> Exercise brief
A faithful copy of the entire listing is what is needed.

Top of Task input

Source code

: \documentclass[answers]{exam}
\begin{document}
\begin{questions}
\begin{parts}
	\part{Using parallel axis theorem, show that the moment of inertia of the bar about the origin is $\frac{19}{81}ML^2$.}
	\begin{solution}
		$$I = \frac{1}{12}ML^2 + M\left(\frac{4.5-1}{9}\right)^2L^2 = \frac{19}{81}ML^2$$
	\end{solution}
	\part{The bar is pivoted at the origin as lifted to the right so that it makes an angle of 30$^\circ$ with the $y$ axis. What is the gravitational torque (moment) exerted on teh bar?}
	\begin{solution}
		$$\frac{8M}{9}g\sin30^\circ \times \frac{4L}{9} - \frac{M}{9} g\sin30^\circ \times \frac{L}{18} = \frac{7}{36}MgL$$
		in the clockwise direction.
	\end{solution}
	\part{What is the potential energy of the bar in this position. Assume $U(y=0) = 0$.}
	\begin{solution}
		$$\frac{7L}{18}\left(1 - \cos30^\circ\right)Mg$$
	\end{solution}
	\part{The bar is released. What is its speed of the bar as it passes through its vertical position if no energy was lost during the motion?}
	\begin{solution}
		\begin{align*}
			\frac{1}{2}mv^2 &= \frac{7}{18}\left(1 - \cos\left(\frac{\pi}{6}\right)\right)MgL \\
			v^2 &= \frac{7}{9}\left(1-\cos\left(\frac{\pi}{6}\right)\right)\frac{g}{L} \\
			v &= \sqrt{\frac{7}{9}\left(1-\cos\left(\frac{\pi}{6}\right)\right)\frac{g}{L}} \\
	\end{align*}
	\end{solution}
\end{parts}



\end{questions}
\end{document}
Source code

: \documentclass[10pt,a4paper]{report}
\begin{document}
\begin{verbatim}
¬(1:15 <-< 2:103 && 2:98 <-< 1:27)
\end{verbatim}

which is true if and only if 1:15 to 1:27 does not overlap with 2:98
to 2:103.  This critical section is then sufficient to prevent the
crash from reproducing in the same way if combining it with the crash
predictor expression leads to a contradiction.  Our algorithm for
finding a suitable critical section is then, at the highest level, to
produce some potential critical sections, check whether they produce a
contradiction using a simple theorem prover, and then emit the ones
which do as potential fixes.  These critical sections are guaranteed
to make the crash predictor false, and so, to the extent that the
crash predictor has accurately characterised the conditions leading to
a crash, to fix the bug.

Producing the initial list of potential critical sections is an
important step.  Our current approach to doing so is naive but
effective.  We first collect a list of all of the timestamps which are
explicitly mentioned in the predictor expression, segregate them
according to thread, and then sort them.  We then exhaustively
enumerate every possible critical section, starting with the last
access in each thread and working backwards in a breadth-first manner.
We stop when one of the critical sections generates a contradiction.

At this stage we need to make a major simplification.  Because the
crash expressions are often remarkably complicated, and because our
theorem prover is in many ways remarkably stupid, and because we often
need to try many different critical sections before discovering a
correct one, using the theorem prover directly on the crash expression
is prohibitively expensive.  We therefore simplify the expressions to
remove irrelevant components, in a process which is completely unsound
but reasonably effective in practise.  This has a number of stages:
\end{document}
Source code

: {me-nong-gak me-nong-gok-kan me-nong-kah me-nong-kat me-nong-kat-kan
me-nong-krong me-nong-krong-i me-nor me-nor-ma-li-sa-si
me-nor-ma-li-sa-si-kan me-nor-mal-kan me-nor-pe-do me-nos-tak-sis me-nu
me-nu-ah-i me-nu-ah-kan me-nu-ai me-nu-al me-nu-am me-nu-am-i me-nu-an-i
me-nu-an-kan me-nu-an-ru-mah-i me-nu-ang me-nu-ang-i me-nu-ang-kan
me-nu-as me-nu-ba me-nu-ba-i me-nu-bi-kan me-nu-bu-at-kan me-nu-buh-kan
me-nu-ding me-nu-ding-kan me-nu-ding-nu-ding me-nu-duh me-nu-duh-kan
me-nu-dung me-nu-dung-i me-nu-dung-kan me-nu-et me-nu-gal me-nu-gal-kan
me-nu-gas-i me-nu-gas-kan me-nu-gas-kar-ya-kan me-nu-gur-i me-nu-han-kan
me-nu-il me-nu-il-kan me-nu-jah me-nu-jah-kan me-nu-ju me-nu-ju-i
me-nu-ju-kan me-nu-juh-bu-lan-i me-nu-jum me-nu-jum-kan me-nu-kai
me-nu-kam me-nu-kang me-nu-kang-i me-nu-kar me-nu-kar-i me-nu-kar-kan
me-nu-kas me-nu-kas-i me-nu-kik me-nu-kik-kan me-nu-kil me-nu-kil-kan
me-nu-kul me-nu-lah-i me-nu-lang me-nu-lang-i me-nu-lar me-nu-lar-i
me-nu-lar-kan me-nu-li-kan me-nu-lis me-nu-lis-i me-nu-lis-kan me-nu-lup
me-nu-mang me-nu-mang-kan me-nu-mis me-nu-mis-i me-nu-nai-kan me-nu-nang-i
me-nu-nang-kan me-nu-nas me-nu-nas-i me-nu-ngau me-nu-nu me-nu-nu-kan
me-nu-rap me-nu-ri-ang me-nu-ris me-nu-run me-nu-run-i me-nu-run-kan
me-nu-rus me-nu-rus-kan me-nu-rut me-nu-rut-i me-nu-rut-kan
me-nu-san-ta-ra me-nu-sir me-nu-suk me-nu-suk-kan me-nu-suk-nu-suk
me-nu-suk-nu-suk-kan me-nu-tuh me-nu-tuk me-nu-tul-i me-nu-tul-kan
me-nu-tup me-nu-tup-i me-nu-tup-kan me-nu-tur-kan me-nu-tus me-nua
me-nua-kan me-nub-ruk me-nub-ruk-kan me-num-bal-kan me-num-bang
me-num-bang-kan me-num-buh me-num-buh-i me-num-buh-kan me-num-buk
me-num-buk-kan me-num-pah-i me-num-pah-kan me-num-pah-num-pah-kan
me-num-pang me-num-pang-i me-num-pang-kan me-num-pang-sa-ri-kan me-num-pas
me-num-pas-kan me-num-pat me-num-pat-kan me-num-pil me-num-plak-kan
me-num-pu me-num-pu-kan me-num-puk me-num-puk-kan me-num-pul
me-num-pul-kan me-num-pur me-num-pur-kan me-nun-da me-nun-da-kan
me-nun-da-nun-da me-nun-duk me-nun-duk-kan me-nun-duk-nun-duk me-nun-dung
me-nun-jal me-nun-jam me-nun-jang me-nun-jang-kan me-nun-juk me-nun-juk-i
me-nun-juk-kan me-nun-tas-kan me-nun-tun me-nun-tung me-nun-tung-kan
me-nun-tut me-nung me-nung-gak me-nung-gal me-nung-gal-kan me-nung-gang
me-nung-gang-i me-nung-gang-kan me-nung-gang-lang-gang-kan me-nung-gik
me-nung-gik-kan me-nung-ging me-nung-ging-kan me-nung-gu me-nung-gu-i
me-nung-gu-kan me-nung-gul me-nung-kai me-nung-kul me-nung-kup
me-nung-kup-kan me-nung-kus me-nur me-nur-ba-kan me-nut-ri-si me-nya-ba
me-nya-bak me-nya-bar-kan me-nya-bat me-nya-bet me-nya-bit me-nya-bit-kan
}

Bottom of Task input

> Result of the task
Source code

: \documentclass[answers]{exam}
\begin{document}
\begin{questions}
\begin{parts}
	\part{Using parallel axis theorem, show that the moment of inertia of the bar about the origin is $\frac{19}{81}ML^2$.}
	\begin{solution}
		$$I = \frac{1}{12}ML^2 + M\left(\frac{4.5-1}{9}\right)^2L^2 = \frac{19}{81}ML^2$$
	\end{solution}
	\part{The bar is pivoted at the origin as lifted to the right so that it makes an angle of 30$^\circ$ with the $y$ axis. What is the gravitational torque (moment) exerted on teh bar?}
	\begin{solution}
		$$\frac{8M}{9}g\sin30^\circ \times \frac{4L}{9} - \frac{M}{9} g\sin30^\circ \times \frac{L}{18} = \frac{7}{36}MgL$$
		in the clockwise direction.
	\end{solution}
	\part{What is the potential energy of the bar in this position. Assume $U(y=0) = 0$.}
	\begin{solution}
		$$\frac{7L}{18}\left(1 - \cos30^\circ\right)Mg$$
	\end{solution}
	\part{The bar is released. What is its speed of the bar as it passes through its vertical position if no energy was lost during the motion?}
	\begin{solution}
		\begin{align*}
			\frac{1}{2}mv^2 &= \frac{7}{18}\left(1 - \cos\left(\frac{\pi}{6}\right)\right)MgL \\
			v^2 &= \frac{7}{9}\left(1-\cos\left(\frac{\pi}{6}\right)\right)\frac{g}{L} \\
			v &= \sqrt{\frac{7}{9}\left(1-\cos\left(\frac{\pi}{6}\right)\right)\frac{g}{L}} \\
	\end{align*}
	\end{solution}
\end{parts}



\end{questions}
\end{document}
Source code

: \documentclass[10pt,a4paper]{report}
\begin{document}
\begin{verbatim}
¬(1:15 <-< 2:103 && 2:98 <-< 1:27)
\end{verbatim}

which is true if and only if 1:15 to 1:27 does not overlap with 2:98
to 2:103.  This critical section is then sufficient to prevent the
crash from reproducing in the same way if combining it with the crash
predictor expression leads to a contradiction.  Our algorithm for
finding a suitable critical section is then, at the highest level, to
produce some potential critical sections, check whether they produce a
contradiction using a simple theorem prover, and then emit the ones
which do as potential fixes.  These critical sections are guaranteed
to make the crash predictor false, and so, to the extent that the
crash predictor has accurately characterised the conditions leading to
a crash, to fix the bug.

Producing the initial list of potential critical sections is an
important step.  Our current approach to doing so is naive but
effective.  We first collect a list of all of the timestamps which are
explicitly mentioned in the predictor expression, segregate them
according to thread, and then sort them.  We then exhaustively
enumerate every possible critical section, starting with the last
access in each thread and working backwards in a breadth-first manner.
We stop when one of the critical sections generates a contradiction.

At this stage we need to make a major simplification.  Because the
crash expressions are often remarkably complicated, and because our
theorem prover is in many ways remarkably stupid, and because we often
need to try many different critical sections before discovering a
correct one, using the theorem prover directly on the crash expression
is prohibitively expensive.  We therefore simplify the expressions to
remove irrelevant components, in a process which is completely unsound
but reasonably effective in practise.  This has a number of stages:
\end{document}
Source code

: {me-nong-gak me-nong-gok-kan me-nong-kah me-nong-kat me-nong-kat-kan
me-nong-krong me-nong-krong-i me-nor me-nor-ma-li-sa-si
me-nor-ma-li-sa-si-kan me-nor-mal-kan me-nor-pe-do me-nos-tak-sis me-nu
me-nu-ah-i me-nu-ah-kan me-nu-ai me-nu-al me-nu-am me-nu-am-i me-nu-an-i
me-nu-an-kan me-nu-an-ru-mah-i me-nu-ang me-nu-ang-i me-nu-ang-kan
me-nu-as me-nu-ba me-nu-ba-i me-nu-bi-kan me-nu-bu-at-kan me-nu-buh-kan
me-nu-ding me-nu-ding-kan me-nu-ding-nu-ding me-nu-duh me-nu-duh-kan
me-nu-dung me-nu-dung-i me-nu-dung-kan me-nu-et me-nu-gal me-nu-gal-kan
me-nu-gas-i me-nu-gas-kan me-nu-gas-kar-ya-kan me-nu-gur-i me-nu-han-kan
me-nu-il me-nu-il-kan me-nu-jah me-nu-jah-kan me-nu-ju me-nu-ju-i
me-nu-ju-kan me-nu-juh-bu-lan-i me-nu-jum me-nu-jum-kan me-nu-kai
me-nu-kam me-nu-kang me-nu-kang-i me-nu-kar me-nu-kar-i me-nu-kar-kan
me-nu-kas me-nu-kas-i me-nu-kik me-nu-kik-kan me-nu-kil me-nu-kil-kan
me-nu-kul me-nu-lah-i me-nu-lang me-nu-lang-i me-nu-lar me-nu-lar-i
me-nu-lar-kan me-nu-li-kan me-nu-lis me-nu-lis-i me-nu-lis-kan me-nu-lup
me-nu-mang me-nu-mang-kan me-nu-mis me-nu-mis-i me-nu-nai-kan me-nu-nang-i
me-nu-nang-kan me-nu-nas me-nu-nas-i me-nu-ngau me-nu-nu me-nu-nu-kan
me-nu-rap me-nu-ri-ang me-nu-ris me-nu-run me-nu-run-i me-nu-run-kan
me-nu-rus me-nu-rus-kan me-nu-rut me-nu-rut-i me-nu-rut-kan
me-nu-san-ta-ra me-nu-sir me-nu-suk me-nu-suk-kan me-nu-suk-nu-suk
me-nu-suk-nu-suk-kan me-nu-tuh me-nu-tuk me-nu-tul-i me-nu-tul-kan
me-nu-tup me-nu-tup-i me-nu-tup-kan me-nu-tur-kan me-nu-tus me-nua
me-nua-kan me-nub-ruk me-nub-ruk-kan me-num-bal-kan me-num-bang
me-num-bang-kan me-num-buh me-num-buh-i me-num-buh-kan me-num-buk
me-num-buk-kan me-num-pah-i me-num-pah-kan me-num-pah-num-pah-kan
me-num-pang me-num-pang-i me-num-pang-kan me-num-pang-sa-ri-kan me-num-pas
me-num-pas-kan me-num-pat me-num-pat-kan me-num-pil me-num-plak-kan
me-num-pu me-num-pu-kan me-num-puk me-num-puk-kan me-num-pul
me-num-pul-kan me-num-pur me-num-pur-kan me-nun-da me-nun-da-kan
me-nun-da-nun-da me-nun-duk me-nun-duk-kan me-nun-duk-nun-duk me-nun-dung
me-nun-jal me-nun-jam me-nun-jang me-nun-jang-kan me-nun-juk me-nun-juk-i
me-nun-juk-kan me-nun-tas-kan me-nun-tun me-nun-tung me-nun-tung-kan
me-nun-tut me-nung me-nung-gak me-nung-gal me-nung-gal-kan me-nung-gang
me-nung-gang-i me-nung-gang-kan me-nung-gang-lang-gang-kan me-nung-gik
me-nung-gik-kan me-nung-ging me-nung-ging-kan me-nung-gu me-nung-gu-i
me-nung-gu-kan me-nung-gul me-nung-kai me-nung-kul me-nung-kup
me-nung-kup-kan me-nung-kus me-nur me-nur-ba-kan me-nut-ri-si me-nya-ba
me-nya-bak me-nya-bar-kan me-nya-bat me-nya-bet me-nya-bit me-nya-bit-kan
}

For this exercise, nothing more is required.